(Pictures paired with source code)
######
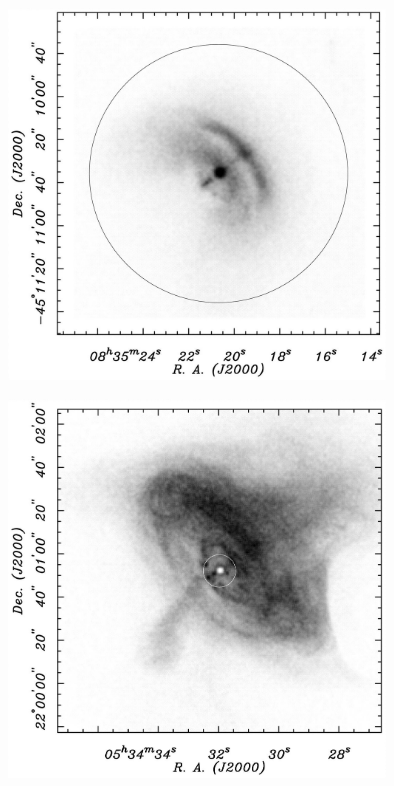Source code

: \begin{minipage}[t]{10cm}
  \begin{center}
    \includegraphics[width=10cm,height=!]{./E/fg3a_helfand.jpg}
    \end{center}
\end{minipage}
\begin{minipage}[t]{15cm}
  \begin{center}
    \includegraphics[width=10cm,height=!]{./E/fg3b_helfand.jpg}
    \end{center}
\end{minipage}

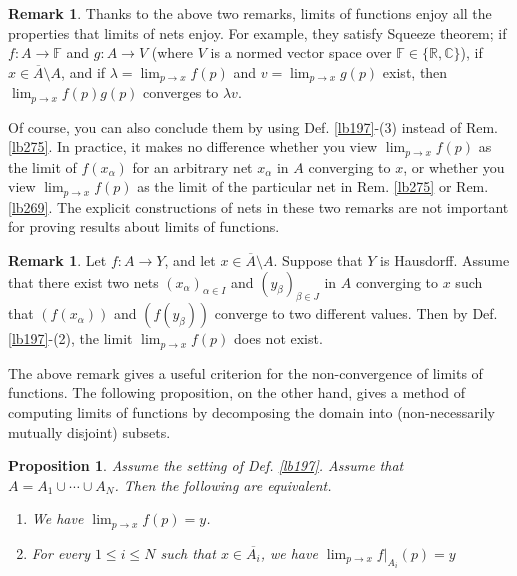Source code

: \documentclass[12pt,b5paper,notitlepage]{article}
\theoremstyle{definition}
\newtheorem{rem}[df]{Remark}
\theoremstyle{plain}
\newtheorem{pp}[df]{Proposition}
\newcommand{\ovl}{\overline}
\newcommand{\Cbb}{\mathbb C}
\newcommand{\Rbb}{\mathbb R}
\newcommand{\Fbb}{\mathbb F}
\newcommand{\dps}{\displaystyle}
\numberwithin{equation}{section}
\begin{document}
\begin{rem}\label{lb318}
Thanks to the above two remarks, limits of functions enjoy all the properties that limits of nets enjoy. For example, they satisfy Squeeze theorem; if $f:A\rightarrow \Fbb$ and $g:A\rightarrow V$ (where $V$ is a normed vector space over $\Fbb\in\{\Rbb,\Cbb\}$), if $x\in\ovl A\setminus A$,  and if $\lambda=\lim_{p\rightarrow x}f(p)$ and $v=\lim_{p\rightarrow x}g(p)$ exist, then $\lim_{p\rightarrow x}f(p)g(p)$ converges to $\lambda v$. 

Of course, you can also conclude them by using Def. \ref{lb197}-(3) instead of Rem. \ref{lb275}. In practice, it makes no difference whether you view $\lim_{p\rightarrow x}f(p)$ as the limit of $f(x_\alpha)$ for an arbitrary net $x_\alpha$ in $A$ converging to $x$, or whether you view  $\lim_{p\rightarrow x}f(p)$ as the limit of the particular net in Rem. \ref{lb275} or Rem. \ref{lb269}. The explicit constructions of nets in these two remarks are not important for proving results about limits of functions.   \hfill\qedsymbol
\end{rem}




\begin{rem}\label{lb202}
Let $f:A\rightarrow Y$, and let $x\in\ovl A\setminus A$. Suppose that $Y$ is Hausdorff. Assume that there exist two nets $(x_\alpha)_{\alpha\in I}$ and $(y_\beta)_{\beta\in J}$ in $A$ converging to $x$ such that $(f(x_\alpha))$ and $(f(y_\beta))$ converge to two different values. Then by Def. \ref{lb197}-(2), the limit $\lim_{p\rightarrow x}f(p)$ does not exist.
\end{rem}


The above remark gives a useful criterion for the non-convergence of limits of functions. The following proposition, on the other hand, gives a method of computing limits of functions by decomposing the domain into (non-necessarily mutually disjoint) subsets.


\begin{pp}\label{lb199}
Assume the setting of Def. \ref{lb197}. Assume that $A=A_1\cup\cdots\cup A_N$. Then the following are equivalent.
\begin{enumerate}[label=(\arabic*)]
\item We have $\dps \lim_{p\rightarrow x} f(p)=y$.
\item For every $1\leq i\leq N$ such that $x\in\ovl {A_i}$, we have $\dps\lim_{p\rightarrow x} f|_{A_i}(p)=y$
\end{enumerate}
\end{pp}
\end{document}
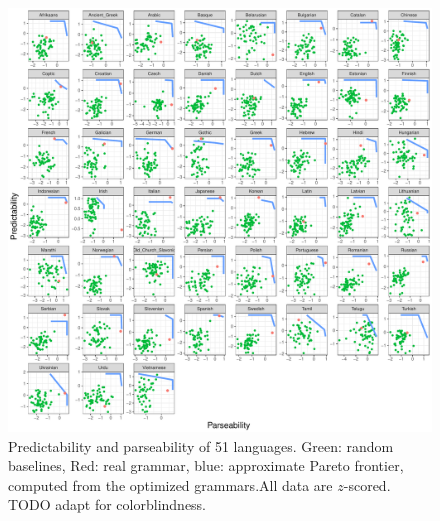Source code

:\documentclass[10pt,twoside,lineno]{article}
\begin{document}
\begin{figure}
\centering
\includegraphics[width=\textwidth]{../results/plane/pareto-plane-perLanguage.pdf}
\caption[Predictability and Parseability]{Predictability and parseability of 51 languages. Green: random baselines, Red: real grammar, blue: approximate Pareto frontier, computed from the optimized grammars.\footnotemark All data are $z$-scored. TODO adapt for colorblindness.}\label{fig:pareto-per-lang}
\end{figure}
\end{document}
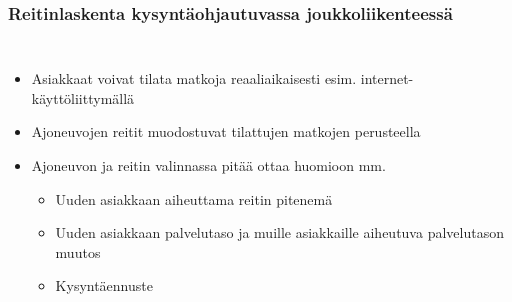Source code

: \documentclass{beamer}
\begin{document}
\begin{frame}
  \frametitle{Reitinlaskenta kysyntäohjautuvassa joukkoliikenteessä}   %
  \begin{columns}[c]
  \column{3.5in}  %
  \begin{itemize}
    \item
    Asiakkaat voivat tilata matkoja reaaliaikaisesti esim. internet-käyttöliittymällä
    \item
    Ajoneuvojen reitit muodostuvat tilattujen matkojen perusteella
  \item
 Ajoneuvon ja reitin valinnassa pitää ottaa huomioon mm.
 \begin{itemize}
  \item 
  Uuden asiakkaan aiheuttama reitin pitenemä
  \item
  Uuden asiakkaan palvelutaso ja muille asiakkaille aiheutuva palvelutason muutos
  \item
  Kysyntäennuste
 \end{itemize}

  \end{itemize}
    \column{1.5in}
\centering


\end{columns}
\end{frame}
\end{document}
######
** What you are asked to do **
Give back every entry verbatim. No pictures belong in the copy.

** Output **
Source code

: \begin{minipage}[t]{10cm}
  \begin{center}
    \includegraphics[width=10cm,height=!]{./E/fg3a_helfand.jpg}
    \end{center}
\end{minipage}
\begin{minipage}[t]{15cm}
  \begin{center}
    \includegraphics[width=10cm,height=!]{./E/fg3b_helfand.jpg}
    \end{center}
\end{minipage}

Source code

: \documentclass[12pt,b5paper,notitlepage]{article}
\theoremstyle{definition}
\newtheorem{rem}[df]{Remark}
\theoremstyle{plain}
\newtheorem{pp}[df]{Proposition}
\newcommand{\ovl}{\overline}
\newcommand{\Cbb}{\mathbb C}
\newcommand{\Rbb}{\mathbb R}
\newcommand{\Fbb}{\mathbb F}
\newcommand{\dps}{\displaystyle}
\numberwithin{equation}{section}
\begin{document}
\begin{rem}\label{lb318}
Thanks to the above two remarks, limits of functions enjoy all the properties that limits of nets enjoy. For example, they satisfy Squeeze theorem; if $f:A\rightarrow \Fbb$ and $g:A\rightarrow V$ (where $V$ is a normed vector space over $\Fbb\in\{\Rbb,\Cbb\}$), if $x\in\ovl A\setminus A$,  and if $\lambda=\lim_{p\rightarrow x}f(p)$ and $v=\lim_{p\rightarrow x}g(p)$ exist, then $\lim_{p\rightarrow x}f(p)g(p)$ converges to $\lambda v$. 

Of course, you can also conclude them by using Def. \ref{lb197}-(3) instead of Rem. \ref{lb275}. In practice, it makes no difference whether you view $\lim_{p\rightarrow x}f(p)$ as the limit of $f(x_\alpha)$ for an arbitrary net $x_\alpha$ in $A$ converging to $x$, or whether you view  $\lim_{p\rightarrow x}f(p)$ as the limit of the particular net in Rem. \ref{lb275} or Rem. \ref{lb269}. The explicit constructions of nets in these two remarks are not important for proving results about limits of functions.   \hfill\qedsymbol
\end{rem}




\begin{rem}\label{lb202}
Let $f:A\rightarrow Y$, and let $x\in\ovl A\setminus A$. Suppose that $Y$ is Hausdorff. Assume that there exist two nets $(x_\alpha)_{\alpha\in I}$ and $(y_\beta)_{\beta\in J}$ in $A$ converging to $x$ such that $(f(x_\alpha))$ and $(f(y_\beta))$ converge to two different values. Then by Def. \ref{lb197}-(2), the limit $\lim_{p\rightarrow x}f(p)$ does not exist.
\end{rem}


The above remark gives a useful criterion for the non-convergence of limits of functions. The following proposition, on the other hand, gives a method of computing limits of functions by decomposing the domain into (non-necessarily mutually disjoint) subsets.


\begin{pp}\label{lb199}
Assume the setting of Def. \ref{lb197}. Assume that $A=A_1\cup\cdots\cup A_N$. Then the following are equivalent.
\begin{enumerate}[label=(\arabic*)]
\item We have $\dps \lim_{p\rightarrow x} f(p)=y$.
\item For every $1\leq i\leq N$ such that $x\in\ovl {A_i}$, we have $\dps\lim_{p\rightarrow x} f|_{A_i}(p)=y$
\end{enumerate}
\end{pp}
\end{document}
Source code

:\documentclass[10pt,twoside,lineno]{article}
\begin{document}
\begin{figure}
\centering
\includegraphics[width=\textwidth]{../results/plane/pareto-plane-perLanguage.pdf}
\caption[Predictability and Parseability]{Predictability and parseability of 51 languages. Green: random baselines, Red: real grammar, blue: approximate Pareto frontier, computed from the optimized grammars.\footnotemark All data are $z$-scored. TODO adapt for colorblindness.}\label{fig:pareto-per-lang}
\end{figure}
\end{document}
Source code

: \documentclass{beamer}
\begin{document}
\begin{frame}
  \frametitle{Reitinlaskenta kysyntäohjautuvassa joukkoliikenteessä}   %
  \begin{columns}[c]
  \column{3.5in}  %
  \begin{itemize}
    \item
    Asiakkaat voivat tilata matkoja reaaliaikaisesti esim. internet-käyttöliittymällä
    \item
    Ajoneuvojen reitit muodostuvat tilattujen matkojen perusteella
  \item
 Ajoneuvon ja reitin valinnassa pitää ottaa huomioon mm.
 \begin{itemize}
  \item 
  Uuden asiakkaan aiheuttama reitin pitenemä
  \item
  Uuden asiakkaan palvelutaso ja muille asiakkaille aiheutuva palvelutason muutos
  \item
  Kysyntäennuste
 \end{itemize}

  \end{itemize}
    \column{1.5in}
\centering


\end{columns}
\end{frame}
\end{document}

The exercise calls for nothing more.